Good measures tell us what we could do differently. They offer up explanations for things; they don’t just count or describe things.  Knowing how many people received a service gives us little insight into the value of that service, or the features that contribute to better or worse outcomes. Indeed a good measure gives users, practitioners and even policymakers some insight, or at least a hunch, into the best solution set. Take a measure like school tardiness. Knowing that a handful of students are late to school most days does not give us any clues as to why they are late:  does it have to do with the time they get up, the time they go to bed, the speed of their walking, taking a sibling to school, not wanting to come to school, etc.? Until we know something about the behaviors and attitudes underlying the thing we want to change, real change will remain hit-or-miss.

(3)    Purposeful

Good measures combine to tell a bigger story. They help us to test our theory of change. In a previous blog post, I described how we use theories of change or logic models to help us come up with new interventions.  So building on the prior example, if you were developing an intervention for school tardiness, not only would you want to change students’ behavior, you would also want to change the things that contribute to students’ behavior. Maybe it’s the lack of an alarm clock; or a job that runs late; or bullying at school. These things are called determinants. We try to measure them, along with the core behaviors and attitudes.

(4)    Ecological

Good measures are multi-layered. They don’t just give us insight into what’s going on at an individual level, but at a relational and structural level too. Good measures, in other words, capture context as well as behavior. Here, we draw on the work of Urie Bronfenbrenner who is pretty famous (in geeky academic circles) for his model of ecological development. That model says that our behaviors are not only shaped by our immediate environments (e.g. our homes, our schools, & our workplaces) but by the interactions between our environments, as well as by the broader social, cultural, and economic context. That means if we want to solve something that is going on at home, we may need to look outside of the home, to the workplace, and to the relationship between the workplace and the small business regulations government recently put into place. Yup, it’s complicated. And while we can’t always measure everything (nor would it be cost effective to do so), we can at least widen the viewfinder.

(5)    Positive

Good measures treat people as part of the solution, not the problem to be fixed.  We start by looking at people’s assets—their strengths and resources—not their deficits and needs. This doesn’t mean we look at the world wearing rose-colored glasses. In many communities, the amount of need is staggering. But wherever there is need, there is also incredible resilience. We think by capturing how and why people are resilient, we can build more of those things up, while reducing the things that stand in the way. In other words, we try and measure people’s capacity to bounce back and to live well. We’ve found that capacity measures acknowledge barriers, while focusing in on the things we can enable.

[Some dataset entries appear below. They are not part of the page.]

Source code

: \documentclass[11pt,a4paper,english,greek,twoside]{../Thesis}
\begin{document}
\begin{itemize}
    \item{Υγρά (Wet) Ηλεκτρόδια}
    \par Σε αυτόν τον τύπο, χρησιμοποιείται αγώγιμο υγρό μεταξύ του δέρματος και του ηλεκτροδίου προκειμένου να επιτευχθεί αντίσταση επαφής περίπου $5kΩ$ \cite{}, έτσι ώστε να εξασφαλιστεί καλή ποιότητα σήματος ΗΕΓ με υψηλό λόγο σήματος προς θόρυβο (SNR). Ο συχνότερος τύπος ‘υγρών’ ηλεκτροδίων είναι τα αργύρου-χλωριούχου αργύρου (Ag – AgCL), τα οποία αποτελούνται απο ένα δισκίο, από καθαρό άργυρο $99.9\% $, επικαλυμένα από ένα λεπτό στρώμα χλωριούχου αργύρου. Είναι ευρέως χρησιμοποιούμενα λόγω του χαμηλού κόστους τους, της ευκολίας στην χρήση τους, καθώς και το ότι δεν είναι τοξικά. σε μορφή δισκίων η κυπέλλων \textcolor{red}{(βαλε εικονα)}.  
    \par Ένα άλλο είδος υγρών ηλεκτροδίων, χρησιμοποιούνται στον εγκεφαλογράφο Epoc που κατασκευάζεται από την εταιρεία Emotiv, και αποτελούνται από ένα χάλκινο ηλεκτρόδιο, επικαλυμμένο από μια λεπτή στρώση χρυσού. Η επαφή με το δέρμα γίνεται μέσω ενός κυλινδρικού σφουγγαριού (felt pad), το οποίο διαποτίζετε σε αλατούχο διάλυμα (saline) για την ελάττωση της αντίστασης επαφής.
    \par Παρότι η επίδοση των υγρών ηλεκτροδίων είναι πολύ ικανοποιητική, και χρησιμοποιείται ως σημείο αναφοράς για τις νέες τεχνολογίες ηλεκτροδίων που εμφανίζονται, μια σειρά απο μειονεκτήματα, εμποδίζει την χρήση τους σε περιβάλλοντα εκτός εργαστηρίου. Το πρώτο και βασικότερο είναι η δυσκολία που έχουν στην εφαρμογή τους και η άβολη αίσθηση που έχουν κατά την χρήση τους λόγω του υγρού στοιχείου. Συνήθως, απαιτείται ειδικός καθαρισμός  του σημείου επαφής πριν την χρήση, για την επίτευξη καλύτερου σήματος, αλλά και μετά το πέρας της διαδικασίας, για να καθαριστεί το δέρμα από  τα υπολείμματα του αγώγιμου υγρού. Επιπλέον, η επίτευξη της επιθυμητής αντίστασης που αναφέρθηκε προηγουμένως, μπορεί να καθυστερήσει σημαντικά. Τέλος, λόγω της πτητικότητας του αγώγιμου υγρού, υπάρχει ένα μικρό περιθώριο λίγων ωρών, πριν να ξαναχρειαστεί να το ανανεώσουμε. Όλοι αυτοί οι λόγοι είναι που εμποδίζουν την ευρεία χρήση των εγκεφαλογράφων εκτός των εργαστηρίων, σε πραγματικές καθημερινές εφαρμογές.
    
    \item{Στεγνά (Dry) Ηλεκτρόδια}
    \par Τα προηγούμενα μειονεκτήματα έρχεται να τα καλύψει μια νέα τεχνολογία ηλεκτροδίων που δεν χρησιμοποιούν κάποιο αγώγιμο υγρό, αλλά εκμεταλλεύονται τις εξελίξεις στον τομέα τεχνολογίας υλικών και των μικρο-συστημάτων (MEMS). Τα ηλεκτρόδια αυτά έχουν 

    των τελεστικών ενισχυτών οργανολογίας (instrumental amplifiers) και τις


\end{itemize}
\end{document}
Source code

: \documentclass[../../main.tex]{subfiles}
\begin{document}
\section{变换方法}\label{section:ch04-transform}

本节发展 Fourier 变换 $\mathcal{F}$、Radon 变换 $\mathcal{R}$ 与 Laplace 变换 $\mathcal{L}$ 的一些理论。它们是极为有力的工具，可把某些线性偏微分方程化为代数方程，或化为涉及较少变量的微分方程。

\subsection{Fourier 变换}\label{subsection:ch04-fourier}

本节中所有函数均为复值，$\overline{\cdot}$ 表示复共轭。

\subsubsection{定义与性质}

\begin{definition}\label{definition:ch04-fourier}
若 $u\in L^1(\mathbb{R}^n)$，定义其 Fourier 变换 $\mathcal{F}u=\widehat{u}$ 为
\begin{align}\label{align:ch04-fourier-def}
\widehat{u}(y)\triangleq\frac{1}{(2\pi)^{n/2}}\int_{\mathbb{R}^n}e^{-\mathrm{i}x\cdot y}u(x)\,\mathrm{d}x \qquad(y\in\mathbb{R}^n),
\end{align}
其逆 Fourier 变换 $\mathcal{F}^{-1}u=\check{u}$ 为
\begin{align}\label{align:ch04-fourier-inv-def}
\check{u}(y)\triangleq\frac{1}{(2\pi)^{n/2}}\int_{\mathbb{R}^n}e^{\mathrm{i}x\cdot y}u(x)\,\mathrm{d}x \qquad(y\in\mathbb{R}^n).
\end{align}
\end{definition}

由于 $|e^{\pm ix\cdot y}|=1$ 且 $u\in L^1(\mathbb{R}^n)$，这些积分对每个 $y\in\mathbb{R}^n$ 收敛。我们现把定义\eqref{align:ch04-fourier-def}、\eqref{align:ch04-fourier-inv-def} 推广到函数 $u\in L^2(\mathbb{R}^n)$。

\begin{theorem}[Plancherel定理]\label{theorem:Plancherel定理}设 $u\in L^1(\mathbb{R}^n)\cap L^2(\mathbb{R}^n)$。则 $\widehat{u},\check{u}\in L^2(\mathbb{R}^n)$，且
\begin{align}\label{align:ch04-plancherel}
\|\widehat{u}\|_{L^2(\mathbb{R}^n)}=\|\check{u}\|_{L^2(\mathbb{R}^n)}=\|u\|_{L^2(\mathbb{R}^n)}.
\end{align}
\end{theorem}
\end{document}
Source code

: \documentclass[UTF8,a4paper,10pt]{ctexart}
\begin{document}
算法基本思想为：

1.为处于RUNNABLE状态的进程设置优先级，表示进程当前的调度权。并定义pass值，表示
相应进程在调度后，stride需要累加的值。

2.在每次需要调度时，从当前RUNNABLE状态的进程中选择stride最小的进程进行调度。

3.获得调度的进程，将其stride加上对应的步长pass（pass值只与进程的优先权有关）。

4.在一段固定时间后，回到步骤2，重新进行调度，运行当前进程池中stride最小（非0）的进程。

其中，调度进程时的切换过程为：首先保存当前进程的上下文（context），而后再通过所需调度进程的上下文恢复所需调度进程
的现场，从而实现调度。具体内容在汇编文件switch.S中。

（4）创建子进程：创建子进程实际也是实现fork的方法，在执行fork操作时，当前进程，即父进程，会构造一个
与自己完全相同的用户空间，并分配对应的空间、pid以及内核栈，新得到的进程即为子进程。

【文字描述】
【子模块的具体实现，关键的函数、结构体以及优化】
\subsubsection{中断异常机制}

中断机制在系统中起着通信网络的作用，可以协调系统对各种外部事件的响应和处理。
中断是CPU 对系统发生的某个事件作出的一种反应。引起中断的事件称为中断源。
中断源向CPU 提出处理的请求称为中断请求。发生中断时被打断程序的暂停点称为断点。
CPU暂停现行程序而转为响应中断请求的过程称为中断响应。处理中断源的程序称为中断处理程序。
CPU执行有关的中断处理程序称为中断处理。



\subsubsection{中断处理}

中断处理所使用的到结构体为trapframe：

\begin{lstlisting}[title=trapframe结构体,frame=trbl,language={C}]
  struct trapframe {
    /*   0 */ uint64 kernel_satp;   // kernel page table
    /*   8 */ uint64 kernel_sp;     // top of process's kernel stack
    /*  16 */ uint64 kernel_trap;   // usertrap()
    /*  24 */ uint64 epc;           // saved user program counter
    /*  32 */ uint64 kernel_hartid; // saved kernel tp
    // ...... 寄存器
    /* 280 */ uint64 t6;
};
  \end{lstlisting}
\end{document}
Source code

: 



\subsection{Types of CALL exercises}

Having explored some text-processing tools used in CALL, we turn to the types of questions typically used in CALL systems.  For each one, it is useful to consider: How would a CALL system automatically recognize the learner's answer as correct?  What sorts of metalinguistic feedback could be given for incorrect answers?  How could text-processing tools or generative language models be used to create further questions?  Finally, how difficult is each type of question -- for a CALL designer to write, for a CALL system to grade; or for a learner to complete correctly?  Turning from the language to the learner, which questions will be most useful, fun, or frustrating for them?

This list is just a start. Over the coming weeks and months, we’ll add to this list, offer examples, and link to some of the articles and books that have informed our measurement approach.  We’re eager to hear what you think, and collate your examples of good and bad social impact measures. What is missing from our list of principles? What measures can we put in place in the short-term to indicate whether we are moving in the right direction, and what measures are better suited for the longer-term? Do you know of any examples of systems that regularly collect qualitative data, at scale? When should we not measure?